For Eva HD, “our lives are porous, slipping into one another” (“Feidakis’ Birds”) and this seems the overriding theme of the collection. Poems touch on current world affairs, pop culture, history, music, religion. In her “Aubade in Eleven Postcards” she addresses Oppenheimer, Alex Bell, the French painter Albert Marquet, and St Christopher, among others.

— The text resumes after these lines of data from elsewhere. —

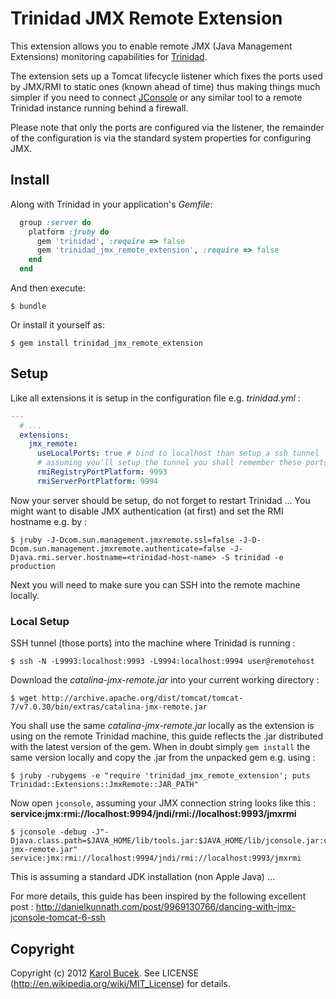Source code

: # Trinidad JMX Remote Extension

This extension allows you to enable remote JMX (Java Management Extensions) 
monitoring capabilities for [Trinidad](https://github.com/trinidad/trinidad/).

The extension sets up a Tomcat lifecycle listener which fixes the ports used by
JMX/RMI to static ones (known ahead of time) thus making things much simpler if
you need to connect [JConsole](http://bit.ly/jconsole) or any similar tool to a
remote Trinidad instance running behind a firewall.

Please note that only the ports are configured via the listener, the remainder 
of the configuration is via the standard system properties for configuring JMX. 

## Install

Along with Trinidad in your application's *Gemfile*:

```ruby
  group :server do
    platform :jruby do
      gem 'trinidad', :require => false
      gem 'trinidad_jmx_remote_extension', :require => false
    end
  end
```

And then execute:

    $ bundle

Or install it yourself as:

    $ gem install trinidad_jmx_remote_extension

## Setup

Like all extensions it is setup in the configuration file e.g. *trinidad.yml* :

```yaml
---
  # ...
  extensions:
    jmx_remote:
      useLocalPorts: true # bind to localhost than setup a ssh tunnel
      # assuming you'll setup the tunnel you shall remember these ports :
      rmiRegistryPortPlatform: 9993
      rmiServerPortPlatform: 9994
```

Now your server should be setup, do not forget to restart Trinidad ... You might
want to disable JMX authentication (at first) and set the RMI hostname e.g. by :

    $ jruby -J-Dcom.sun.management.jmxremote.ssl=false -J-D-Dcom.sun.management.jmxremote.authenticate=false -J-Djava.rmi.server.hostname=<trinidad-host-name> -S trinidad -e production

Next you will need to make sure you can SSH into the remote machine locally.

### Local Setup

SSH tunnel (those ports) into the machine where Trinidad is running :

    $ ssh -N -L9993:localhost:9993 -L9994:localhost:9994 user@remotehost

Download the *catalina-jmx-remote.jar* into your current working directory :

    $ wget http://archive.apache.org/dist/tomcat/tomcat-7/v7.0.30/bin/extras/catalina-jmx-remote.jar

You shall use the same *catalina-jmx-remote.jar* locally as the extension is 
using on the remote Trinidad machine, this guide reflects the .jar distributed 
with the latest version of the gem. When in doubt simply `gem install` the same
version locally and copy the .jar from the unpacked gem e.g. using :

    $ jruby -rubygems -e "require 'trinidad_jmx_remote_extension'; puts Trinidad::Extensions::JmxRemote::JAR_PATH"

Now open `jconsole`, assuming your JMX connection string looks like this :
**service:jmx:rmi://localhost:9994/jndi/rmi://localhost:9993/jmxrmi**

    $ jconsole -debug -J"-Djava.class.path=$JAVA_HOME/lib/tools.jar:$JAVA_HOME/lib/jconsole.jar:catalina-jmx-remote.jar" service:jmx:rmi://localhost:9994/jndi/rmi://localhost:9993/jmxrmi

This is assuming a standard JDK installation (non Apple Java) ...

For more details, this guide has been inspired by the following excellent post :
http://danielkunnath.com/post/9969130766/dancing-with-jmx-jconsole-tomcat-6-ssh

## Copyright

Copyright (c) 2012 [Karol Bucek](https://github.com/kares).
See LICENSE (http://en.wikipedia.org/wiki/MIT_License) for details.
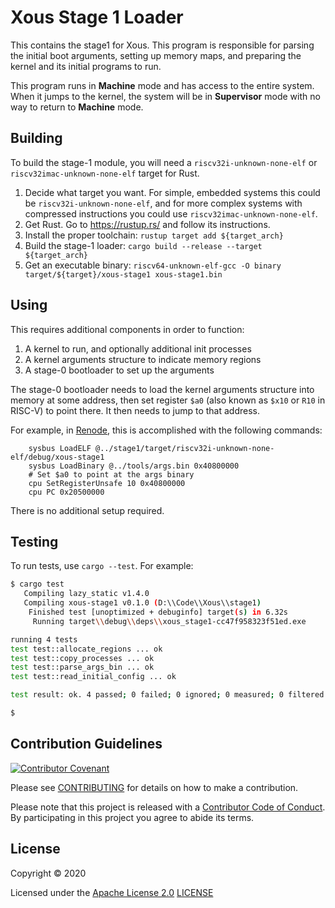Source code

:# Xous Stage 1 Loader

This contains the stage1 for Xous.  This program is responsible for
parsing the initial boot arguments, setting up memory maps, and
preparing the kernel and its initial programs to run.

This program runs in **Machine** mode and has access to the entire system.  When it jumps to the kernel, the system will be in **Supervisor** mode with no way to return to **Machine** mode.

## Building

To build the stage-1 module, you will need a `riscv32i-unknown-none-elf` or `riscv32imac-unknown-none-elf` target for Rust.

1. Decide what target you want.  For simple, embedded systems this could be `riscv32i-unknown-none-elf`, and for more complex systems with compressed instructions you could use `riscv32imac-unknown-none-elf`.
2. Get Rust.  Go to https://rustup.rs/ and follow its instructions.
3. Install the proper toolchain: `rustup target add ${target_arch}`
4. Build the stage-1 loader: `cargo build --release --target ${target_arch}`
5. Get an executable binary: `riscv64-unknown-elf-gcc -O binary target/${target}/xous-stage1 xous-stage1.bin`

## Using

This requires additional components in order to function:

1. A kernel to run, and optionally additional init processes
2. A kernel arguments structure to indicate memory regions
3. A stage-0 bootloader to set up the arguments

The stage-0 bootloader needs to load the kernel arguments structure into memory at some address, then set register `$a0` (also known as `$x10` or `R10` in RISC-V) to point there.  It then needs to jump to that address.

For example, in [Renode](https://github.com/renode/renode/), this is accomplished with the following commands:

```
    sysbus LoadELF @../stage1/target/riscv32i-unknown-none-elf/debug/xous-stage1
    sysbus LoadBinary @../tools/args.bin 0x40800000
    # Set $a0 to point at the args binary
    cpu SetRegisterUnsafe 10 0x40800000
    cpu PC 0x20500000
```

There is no additional setup required.

## Testing

To run tests, use `cargo --test`.  For example:

```sh
$ cargo test
   Compiling lazy_static v1.4.0
   Compiling xous-stage1 v0.1.0 (D:\\Code\\Xous\\stage1)
    Finished test [unoptimized + debuginfo] target(s) in 6.32s
     Running target\\debug\\deps\\xous_stage1-cc47f958323f51ed.exe

running 4 tests
test test::allocate_regions ... ok
test test::copy_processes ... ok
test test::parse_args_bin ... ok
test test::read_initial_config ... ok

test result: ok. 4 passed; 0 failed; 0 ignored; 0 measured; 0 filtered out

$
```

## Contribution Guidelines

[![Contributor Covenant](https://img.shields.io/badge/Contributor%20Covenant-v2.0%20adopted-ff69b4.svg)](CODE_OF_CONDUCT.md)

Please see [CONTRIBUTING](CONTRIBUTING.md) for details on
how to make a contribution.

Please note that this project is released with a
[Contributor Code of Conduct](CODE_OF_CONDUCT.md).
By participating in this project you agree to abide its terms.

## License

Copyright © 2020

Licensed under the [Apache License 2.0](http://opensource.org/licenses/Apache-2.0) [LICENSE](LICENSE)
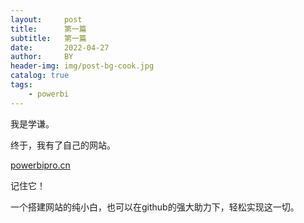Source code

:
 ```yaml
---
layout:     post
title:      第一篇
subtitle:   第一篇
date:       2022-04-27
author:     BY
header-img: img/post-bg-cook.jpg
catalog: true
tags:
    - powerbi
---
```


我是学谦。

终于，我有了自己的网站。

[powerbipro.cn](http://powerbipro.cn)

记住它！

一个搭建网站的纯小白，也可以在github的强大助力下，轻松实现这一切。



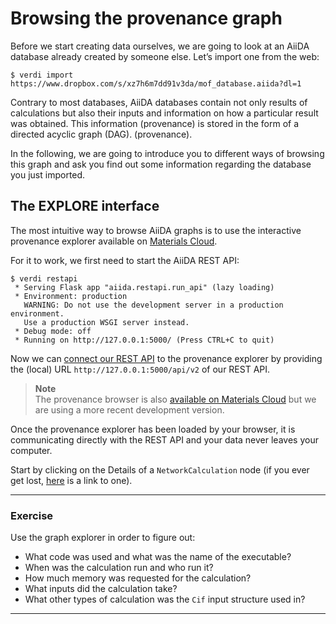 Browsing the provenance graph
=============================

Before we start creating data ourselves, we are going to look at an
AiiDA database already created by someone else. Let’s import one from the web:

```terminal
$ verdi import https://www.dropbox.com/s/xz7h6m7dd91v3da/mof_database.aiida?dl=1
```

Contrary to most databases, AiiDA databases contain not only results of
calculations but also their inputs and information on how a particular
result was obtained.
This information (provenance) is stored in the form of a directed acyclic graph (DAG).
 (provenance).

In the following, we are going to introduce you to different ways of browsing this graph
and ask you find out some information regarding the database you just imported.

The EXPLORE interface
---------------------

The most intuitive way to browse AiiDA graphs is to use the interactive provenance
explorer available on [Materials Cloud](www.materialscloud.org).

For it to work, we first need to start the AiiDA REST API:

```terminal
$ verdi restapi
 * Serving Flask app "aiida.restapi.run_api" (lazy loading)
 * Environment: production
   WARNING: Do not use the development server in a production environment.
   Use a production WSGI server instead.
 * Debug mode: off
 * Running on http://127.0.0.1:5000/ (Press CTRL+C to quit)
```

Now we can [connect our REST API](http://34.244.178.26:5001/explore/connect) to the 
provenance explorer by providing the (local) URL 
`http://127.0.0.1:5000/api/v2` of our REST API.

> **Note**  
> The provenance browser is also [available on Materials Cloud](https://www.materialscloud.org/explore/connect) but we are using a more recent development version.

Once the provenance explorer has been loaded by your browser, it is communicating directly with the
REST API and your data never leaves your computer.

Start by clicking on the Details of a `NetworkCalculation` node
(if you ever get lost, [here](http://34.244.178.26:5001/explore/ownrestapi/details/8dc42025-adb4-4c44-931f-455cee809c43?nodeType=CALCULATION)
is a link to one).

---
### Exercise

Use the graph explorer in order to figure out:

 * What code was used and what was the name of the executable?
 * When was the calculation run and who run it?
 * How much memory was requested for the calculation?
 * What inputs did the calculation take?
 * What other types of calculation was the `Cif` input structure used in?

---
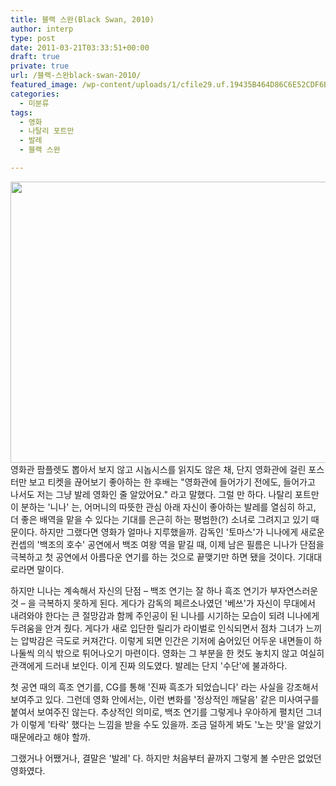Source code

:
 ```yaml
---
title: 블랙 스완(Black Swan, 2010)
author: interp
type: post
date: 2011-03-21T03:33:51+00:00
draft: true
private: true
url: /블랙-스완black-swan-2010/
featured_image: /wp-content/uploads/1/cfile29.uf.19435B464D86C6E52CDF6B.jpg
categories:
  - 미분류
tags:
  - 영화
  - 나탈리 포트만
  - 발레
  - 블랙 스완

---
```


  <img src="http://interp.iwinv.net/wp-content/uploads/1/cfile29.uf.19435B464D86C6E52CDF6B.jpg" class="aligncenter" width="600" height="450" alt="" filename="black-swan-wallpaper-movie-1-827369.jpg" filemime="image/jpeg" /><br /> 영화관 팜플렛도 뽑아서 보지 않고 시놉시스를 읽지도 않은 채, 단지 영화관에 걸린 포스터만 보고 티켓을 끊어보기 좋아하는 한 후배는 "영화관에 들어가기 전에도, 들어가고 나서도 저는 그냥 발레 영화인 줄 알았어요." 라고 말했다. 그럴 만 하다. 나탈리 포트만이 분하는 '니나' 는, 어머니의 따뜻한 관심 아래 자신이 좋아하는 발레를 열심히 하고, 더 좋은 배역을 맡을 수 있다는 기대를 은근히 하는 평범한(?) 소녀로 그려지고 있기 때문이다. 하지만 그랬다면 영화가 얼마나 지루했을까. 감독인 '토마스'가 니나에게 새로운 컨셉의 '백조의 호수' 공연에서 백조 여왕 역을 맡길 때, 이제 남은 필름은 니나가 단점을 극복하고 첫 공연에서 아름다운 연기를 하는 것으로 끝맺기만 하면 됐을 것이다. 기대대로라면 말이다.</p> 
  
  <p>
    하지만 니나는 계속해서 자신의 단점 &#8211; 백조 연기는 잘 하나 흑조 연기가 부자연스러운 것 &#8211; 을 극복하지 못하게 된다. 게다가 감독의 페르소나였던 '베쓰'가 자신이 무대에서 내려와야 한다는 큰 절망감과 함께 주인공이 된 니나를 시기하는 모습이 되려 니나에게 두려움을 안겨 줬다. 게다가 새로 입단한 릴리가 라이벌로 인식되면서 점차 그녀가 느끼는 압박감은 극도로 커져간다. 이렇게 되면 인간은 기저에 숨어있던 어두운 내면들이 하나둘씩 의식 밖으로 튀어나오기 마련이다. 영화는 그 부분을 한 컷도 놓치지 않고 여실히 관객에게 드러내 보인다. 이게 진짜 의도였다. 발레는 단지 '수단'에 불과하다.
  </p>
  
  <p>
    첫 공연 때의 흑조 연기를, CG를 통해 '진짜 흑조가 되었습니다' 라는 사실을 강조해서 보여주고 있다. 그런데 영화 안에서는, 이런 변화를 '정상적인 깨달음' 같은 미사여구를 붙여서 보여주진 않는다. 추상적인 의미로, 백조 연기를 그렇게나 우아하게 펼치던 그녀가 이렇게 '타락' 했다는 느낌을 받을 수도 있을까. 조금 덜하게 봐도 '노는 맛'을 알았기 때문에라고 해야 할까.&nbsp;
  </p>
  
  <p>
    그랬거나 어쨌거나, 결말은 '발레' 다. 하지만 처음부터 끝까지 그렇게 볼 수만은 없었던 영화였다.
  </p>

Perhaps she sees gender as porous too, often using “you” to avoid gender pronouns. In a hospital visit, only the patient’s age is indicated: “phlegm hides in a crocheted pocket of crinkled neck”. Gender-avoidance, where it occurs, might, of course, be to disguise the person she is writing about. Elsewhere, men are more overtly visible than women. There is a general masculine energy throughout, not least because of casual conversations with a male taxi driver, a crazy character on a bench, old men in the square and fishermen down by the harbour. Scraps of conversation are frequently relayed. “I wonder if something could be done for the pain”, she says to a night nurse, Petros, who replies, “No. It’s important to suffer before you die.”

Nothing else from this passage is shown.